‘I want to thank all 91 for their commendable career choice and commitment to public service’
Ontario is hiring 91 new correctional workers who will be added to the frontlines.
The latest recruits are the first group of new hires to receive compensation from the province while undergoing training in order to reduce barriers to employment.
“Correctional officers are essential justice sector partners who help ensure communities are safe and protected,” said Solicitor General Sylvia Jones. “We are making it easier for people to pursue a career as a correctional officer by offering compensation while they complete the intensive training program. This was the first class to graduate using this new approach and I want to thank all 91 for their commendable career choice and commitment to public service.”
Correctional officer graduates are being assigned to 19 different institutions across Ontario near their home regions:
- 18 graduates will support the Eastern Region at the Central East Correctional Centre, Ottawa-Carleton Detention Centre, Quinte Detention Centre and the Brockville Jail and St. Lawrence Valley Treatment Centre.
- 20 will support the Western Region at the Central North Correctional Centre, Elgin-Middlesex Detention Centre, Sarnia Jail,South West Detention Centre and Stratford Jail.
- 21 graduates will work in the Northern Region at the Algoma Treatment and Remand Centre,Kenora Jail,Monteith Correctional Complex,North Bay Jail and Thunder Bay Jail.
- 20 will work in the Toronto Region at Toronto East Detention Centre and Toronto South Detention Centre.
- 12 will work in the Central Region at the Hamilton Wentworth Detention Centre and Maplehurst Correctional Complex.
The workers graduated from an eight-week training program virtually and in-person.

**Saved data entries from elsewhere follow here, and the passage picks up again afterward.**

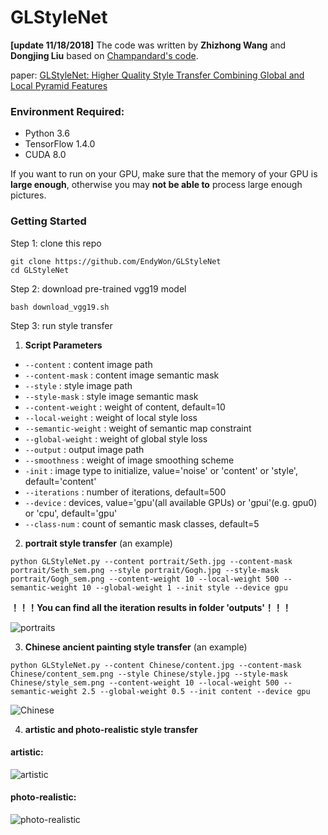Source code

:
# GLStyleNet
**[update 11/18/2018]** The code was written by **Zhizhong Wang** and **Dongjing Liu** based on [Champandard's code](https://github.com/alexjc/neural-doodle).


paper: [GLStyleNet: Higher Quality Style Transfer Combining Global and Local Pyramid Features](https://arxiv.org/abs/1811.07260)
### Environment Required:
- Python 3.6
- TensorFlow 1.4.0
- CUDA 8.0

If you want to run on your GPU, make sure that the memory of your GPU is **large enough**, otherwise you may **not be able to**  process large enough pictures.
### Getting Started
Step 1: clone this repo


`git clone https://github.com/EndyWon/GLStyleNet`  
`cd GLStyleNet`


Step 2: download pre-trained vgg19 model


`bash download_vgg19.sh`


Step 3:  run style transfer
1. **Script Parameters**
  * `--content`  : content image path
  * `--content-mask`  : content image semantic mask
  * `--style`  : style image path
  * `--style-mask`  : style image semantic mask
  * `--content-weight`  : weight of content, default=10
  * `--local-weight`  : weight of local style loss
  * `--semantic-weight`  : weight of semantic map constraint
  * `--global-weight`  : weight of global style loss
  * `--output`  : output image path
  * `--smoothness`  : weight of image smoothing scheme
  * `-init`  : image type to initialize, value='noise' or 'content' or 'style', default='content'
  * `--iterations`   : number of iterations, default=500
  * `--device`  : devices, value='gpu'(all available GPUs) or 'gpui'(e.g. gpu0) or 'cpu', default='gpu'
  * `--class-num`   : count of semantic mask classes, default=5

2. **portrait style transfer** (an example)


`python GLStyleNet.py --content portrait/Seth.jpg --content-mask portrait/Seth_sem.png --style portrait/Gogh.jpg --style-mask portrait/Gogh_sem.png --content-weight 10 --local-weight 500 --semantic-weight 10 --global-weight 1 --init style --device gpu`


**！！！You can find all the iteration results in folder 'outputs'！！！**

![portraits](https://github.com/EndyWon/GLStyleNet/blob/master/examples/portraits.png)

3. **Chinese ancient painting style transfer** (an example)


`python GLStyleNet.py --content Chinese/content.jpg --content-mask Chinese/content_sem.png --style Chinese/style.jpg --style-mask Chinese/style_sem.png --content-weight 10 --local-weight 500 --semantic-weight 2.5 --global-weight 0.5 --init content --device gpu`

![Chinese](https://github.com/EndyWon/GLStyleNet/blob/master/examples/Chinese.png)

4. **artistic and photo-realistic style transfer**

#### artistic:

![artistic](https://github.com/EndyWon/GLStyleNet/blob/master/examples/artistic.png)

#### photo-realistic:

![photo-realistic](https://github.com/EndyWon/GLStyleNet/blob/master/examples/photo-realistic.png)
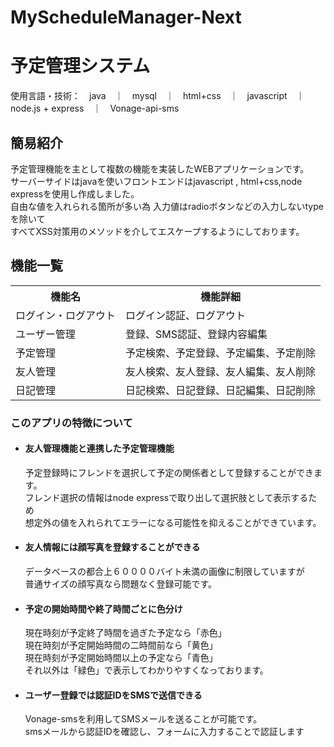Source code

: # MyScheduleManager-Next

<h1>予定管理システム</h1>

<p>
使用言語・技術：　java　｜　mysql　｜　html+css　｜　javascript　｜　node.js + express　｜　Vonage-api-sms
</p>

<h2>簡易紹介</h2>
<p>
予定管理機能を主として複数の機能を実装したWEBアプリケーションです。<br>
サーバーサイドはjavaを使いフロントエンドはjavascript , html+css,node expressを使用し作成しました。<br>
自由な値を入れられる箇所が多い為 入力値はradioボタンなどの入力しないtypeを除いて<br>
すべてXSS対策用のメソッドを介してエスケープするようにしております。
</p>

<h2>機能一覧</h2>
<table>
<th>機能名</th>
<th>機能詳細</th>
<tr><td>ログイン・ログアウト</td><td>ログイン認証、ログアウト</td></tr>
<tr><td>ユーザー管理</td><td>登録、SMS認証、登録内容編集</td></tr>
<tr><td>予定管理</td><td>予定検索、予定登録、予定編集、予定削除</td></tr>
<tr><td>友人管理</td><td>友人検索、友人登録、友人編集、友人削除</td></tr>
<tr><td>日記管理</td><td>日記検索、日記登録、日記編集、日記削除</td></tr>
</table>

<h3>このアプリの特徴について</h3>
<ul>
<li><strong><h4>友人管理機能と連携した予定管理機能</h4></strong></li>

<p>
予定登録時にフレンドを選択して予定の関係者として登録することができます。<br>
フレンド選択の情報はnode expressで取り出して選択肢として表示するため<br>
想定外の値を入れられてエラーになる可能性を抑えることができています。
</p>

<li><strong><h4>友人情報には顔写真を登録することができる</h4></strong></li>
<p>
データベースの都合上６００００バイト未満の画像に制限していますが<br>
普通サイズの顔写真なら問題なく登録可能です。
</p>
<li><strong><h4>予定の開始時間や終了時間ごとに色分け</h4></strong></li>
<p>
現在時刻が予定終了時間を過ぎた予定なら「赤色」<br>
現在時刻が予定開始時間の二時間前なら「黄色」<br>
現在時刻が予定開始時間以上の予定なら「青色」<br>
それ以外は「緑色」で表示してわかりやすくなっております。
</p>
<li><strong><h4>ユーザー登録では認証IDをSMSで送信できる</h4></strong></li>
<p>
Vonage-smsを利用してSMSメールを送ることが可能です。<br>
smsメールから認証IDを確認し、フォームに入力することで認証します<br>
</p>

</ul>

They received job-specific case studies and scenario-based learning with a focus on anti-Black racism, Indigenous cultural training and inmate management techniques. Their training also featured improved communication and de-escalation skills to ensure officers are better equipped to respond to real-life incidents.
Of the 91 new graduates, 15 were trained in the North at the Thunder Bay Regional Training site. They received a local perspective on the unique challenges of each facility to help ensure frontline officers reflect the communities they serve.
Previously, the government committed to investing more than $500 million over five years to hire over 500 new, well-trained correctional workers.
Recently, Ontario's 9,000 correctional workers gave back to their communities through “Corrections Cares about Communities” fundraising events. Members of the Ontario Public Service Employees Union (OPSEU/SEFPO) collected almost $21,000, as well as 300 pounds of non-perishable food for the program.
“Once again, our members have shown how concerned they are for the well-being of the communities they call home,” said Warren Thomas, president of OPSEU/SEFPO. “It shows what big hearts our members have.”
“I've lived Corrections. I know they're caring, concerned people and very invested in their communities. They'll always go that extra mile, inside or outside the institutions they work in,” said Eduardo Almeida, OPSEU/SEFPO first vice-president/treasurer. “And I also know the people in their communities support them 100 per cent. I do too.”